In her own provocative protest against digital manipulation, actress Keira Knightley posed topless for Patrick Demarchelier in a spread for Interview magazine last year. She wanted to show the actual shape of her physique, and breasts, which had been drastically enlarged for the King Arthur movie poster in 2004. Knightley's body buffed up while doing archery in preparation for the role, but apparently the film execs didn't trust a muscular chest to sell box office tickets. "I've had my body manipulated so many different times for so many different reasons, whether it's paparazzi photographers or for film posters...That [shoot] was one of the ones where I said: 'OK, I'm fine doing the topless shot so long as you don't make them any bigger or retouch.' Because it does feel important to say it really doesn't matter what shape you are," said Knightley to Time of her decision to #FreeTheNipple for the editorial.
Outspoken A-lister and longtime anti-Photoshopping crusader Kate Winslet just signed a (presumably multi-million dollar) contract with cosmetics giant L'Oréal -- with a no-retouching clause.

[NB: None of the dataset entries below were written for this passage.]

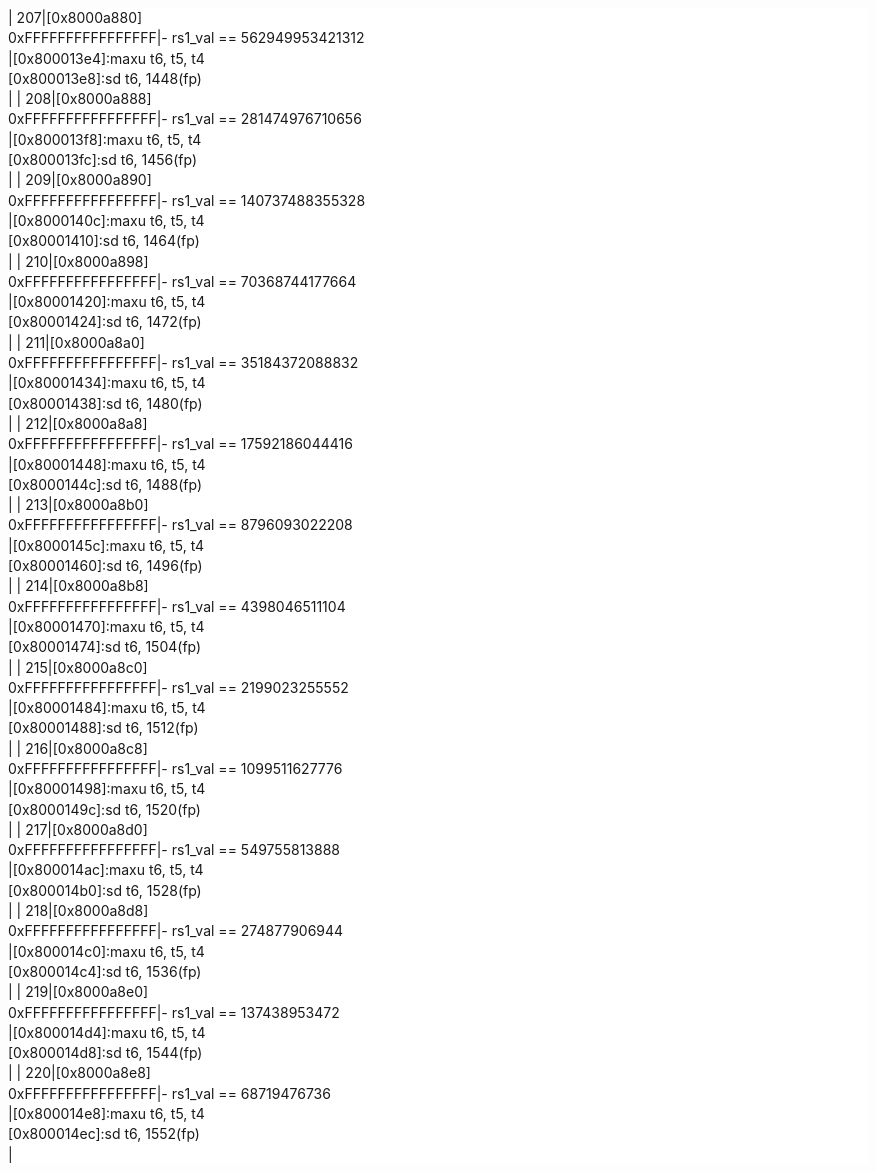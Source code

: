 | 207|[0x8000a880]<br>0xFFFFFFFFFFFFFFFF|- rs1_val == 562949953421312<br>                                                                                                                                                                                                                                                                                 |[0x800013e4]:maxu t6, t5, t4<br> [0x800013e8]:sd t6, 1448(fp)<br>   |
| 208|[0x8000a888]<br>0xFFFFFFFFFFFFFFFF|- rs1_val == 281474976710656<br>                                                                                                                                                                                                                                                                                 |[0x800013f8]:maxu t6, t5, t4<br> [0x800013fc]:sd t6, 1456(fp)<br>   |
| 209|[0x8000a890]<br>0xFFFFFFFFFFFFFFFF|- rs1_val == 140737488355328<br>                                                                                                                                                                                                                                                                                 |[0x8000140c]:maxu t6, t5, t4<br> [0x80001410]:sd t6, 1464(fp)<br>   |
| 210|[0x8000a898]<br>0xFFFFFFFFFFFFFFFF|- rs1_val == 70368744177664<br>                                                                                                                                                                                                                                                                                  |[0x80001420]:maxu t6, t5, t4<br> [0x80001424]:sd t6, 1472(fp)<br>   |
| 211|[0x8000a8a0]<br>0xFFFFFFFFFFFFFFFF|- rs1_val == 35184372088832<br>                                                                                                                                                                                                                                                                                  |[0x80001434]:maxu t6, t5, t4<br> [0x80001438]:sd t6, 1480(fp)<br>   |
| 212|[0x8000a8a8]<br>0xFFFFFFFFFFFFFFFF|- rs1_val == 17592186044416<br>                                                                                                                                                                                                                                                                                  |[0x80001448]:maxu t6, t5, t4<br> [0x8000144c]:sd t6, 1488(fp)<br>   |
| 213|[0x8000a8b0]<br>0xFFFFFFFFFFFFFFFF|- rs1_val == 8796093022208<br>                                                                                                                                                                                                                                                                                   |[0x8000145c]:maxu t6, t5, t4<br> [0x80001460]:sd t6, 1496(fp)<br>   |
| 214|[0x8000a8b8]<br>0xFFFFFFFFFFFFFFFF|- rs1_val == 4398046511104<br>                                                                                                                                                                                                                                                                                   |[0x80001470]:maxu t6, t5, t4<br> [0x80001474]:sd t6, 1504(fp)<br>   |
| 215|[0x8000a8c0]<br>0xFFFFFFFFFFFFFFFF|- rs1_val == 2199023255552<br>                                                                                                                                                                                                                                                                                   |[0x80001484]:maxu t6, t5, t4<br> [0x80001488]:sd t6, 1512(fp)<br>   |
| 216|[0x8000a8c8]<br>0xFFFFFFFFFFFFFFFF|- rs1_val == 1099511627776<br>                                                                                                                                                                                                                                                                                   |[0x80001498]:maxu t6, t5, t4<br> [0x8000149c]:sd t6, 1520(fp)<br>   |
| 217|[0x8000a8d0]<br>0xFFFFFFFFFFFFFFFF|- rs1_val == 549755813888<br>                                                                                                                                                                                                                                                                                    |[0x800014ac]:maxu t6, t5, t4<br> [0x800014b0]:sd t6, 1528(fp)<br>   |
| 218|[0x8000a8d8]<br>0xFFFFFFFFFFFFFFFF|- rs1_val == 274877906944<br>                                                                                                                                                                                                                                                                                    |[0x800014c0]:maxu t6, t5, t4<br> [0x800014c4]:sd t6, 1536(fp)<br>   |
| 219|[0x8000a8e0]<br>0xFFFFFFFFFFFFFFFF|- rs1_val == 137438953472<br>                                                                                                                                                                                                                                                                                    |[0x800014d4]:maxu t6, t5, t4<br> [0x800014d8]:sd t6, 1544(fp)<br>   |
| 220|[0x8000a8e8]<br>0xFFFFFFFFFFFFFFFF|- rs1_val == 68719476736<br>                                                                                                                                                                                                                                                                                     |[0x800014e8]:maxu t6, t5, t4<br> [0x800014ec]:sd t6, 1552(fp)<br>   |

The actress wants to set an example for the younger generation of women, and give them something genuine to admire, not just an illusion. "I think they do look to magazines… and women who have been successful in their chosen careers...I would always want to be telling the truth about who I am to that generation because they've got to have strong leaders," Winslet said to E! News' Catt Sadler.

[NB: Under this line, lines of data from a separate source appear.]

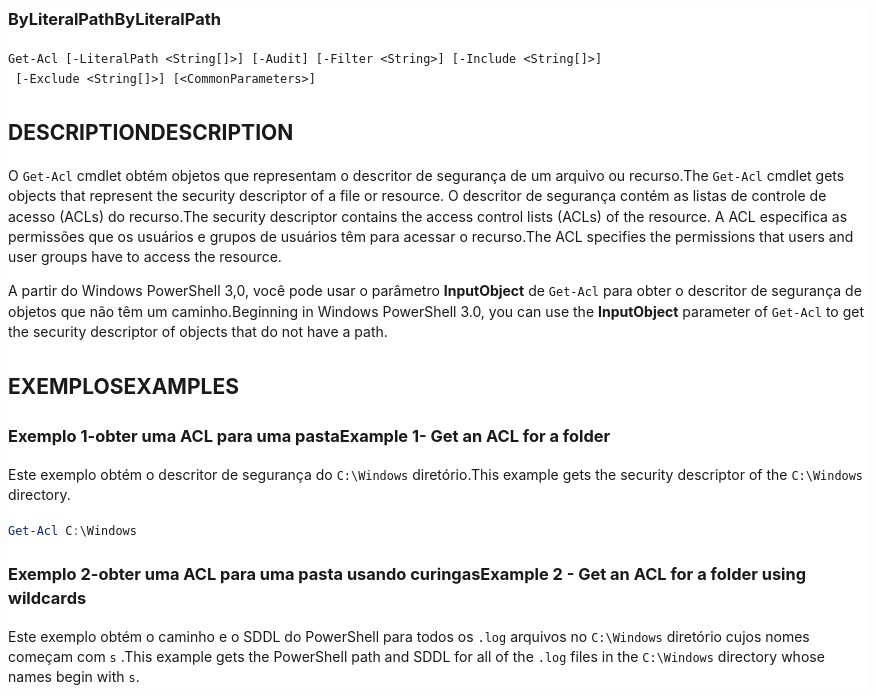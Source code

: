 ### <span data-ttu-id="bb137-109">ByLiteralPath</span><span class="sxs-lookup"><span data-stu-id="bb137-109">ByLiteralPath</span></span>

```
Get-Acl [-LiteralPath <String[]>] [-Audit] [-Filter <String>] [-Include <String[]>]
 [-Exclude <String[]>] [<CommonParameters>]
```

## <span data-ttu-id="bb137-110">DESCRIPTION</span><span class="sxs-lookup"><span data-stu-id="bb137-110">DESCRIPTION</span></span>

<span data-ttu-id="bb137-111">O `Get-Acl` cmdlet obtém objetos que representam o descritor de segurança de um arquivo ou recurso.</span><span class="sxs-lookup"><span data-stu-id="bb137-111">The `Get-Acl` cmdlet gets objects that represent the security descriptor of a file or resource.</span></span> <span data-ttu-id="bb137-112">O descritor de segurança contém as listas de controle de acesso (ACLs) do recurso.</span><span class="sxs-lookup"><span data-stu-id="bb137-112">The security descriptor contains the access control lists (ACLs) of the resource.</span></span> <span data-ttu-id="bb137-113">A ACL especifica as permissões que os usuários e grupos de usuários têm para acessar o recurso.</span><span class="sxs-lookup"><span data-stu-id="bb137-113">The ACL specifies the permissions that users and user groups have to access the resource.</span></span>

<span data-ttu-id="bb137-114">A partir do Windows PowerShell 3,0, você pode usar o parâmetro **InputObject** de `Get-Acl` para obter o descritor de segurança de objetos que não têm um caminho.</span><span class="sxs-lookup"><span data-stu-id="bb137-114">Beginning in Windows PowerShell 3.0, you can use the **InputObject** parameter of `Get-Acl` to get the security descriptor of objects that do not have a path.</span></span>

## <span data-ttu-id="bb137-115">EXEMPLOS</span><span class="sxs-lookup"><span data-stu-id="bb137-115">EXAMPLES</span></span>

### <span data-ttu-id="bb137-116">Exemplo 1-obter uma ACL para uma pasta</span><span class="sxs-lookup"><span data-stu-id="bb137-116">Example 1- Get an ACL for a folder</span></span>

<span data-ttu-id="bb137-117">Este exemplo obtém o descritor de segurança do `C:\Windows` diretório.</span><span class="sxs-lookup"><span data-stu-id="bb137-117">This example gets the security descriptor of the `C:\Windows` directory.</span></span>

```powershell
Get-Acl C:\Windows
```

### <span data-ttu-id="bb137-118">Exemplo 2-obter uma ACL para uma pasta usando curingas</span><span class="sxs-lookup"><span data-stu-id="bb137-118">Example 2 - Get an ACL for a folder using wildcards</span></span>

<span data-ttu-id="bb137-119">Este exemplo obtém o caminho e o SDDL do PowerShell para todos os `.log` arquivos no `C:\Windows` diretório cujos nomes começam com `s` .</span><span class="sxs-lookup"><span data-stu-id="bb137-119">This example gets the PowerShell path and SDDL for all of the `.log` files in the `C:\Windows` directory whose names begin with `s`.</span></span>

With over 80% of 10 year olds expressing a fear of being overweight, and 40-70% of women complaining of body dissatisfaction by age 12, it's undeniable that women do need role models that teach them self-acceptance, not self-loathing. With some of Hollywood's biggest names and freshest faces standing firm for what they believe in, we'll continue to take baby steps toward what's right, and what's real. Gone are the days when our media sources can get away with dictating how women's bodies should be censored or celebrated. Thanks to the democratization of photography proliferated by social media, women (celebrities included) are more in control of their image than ever. It's time to put a stop to the funhouse mirror, and all who don't adhere risk being the next target of Amy Schumer's feminist fury.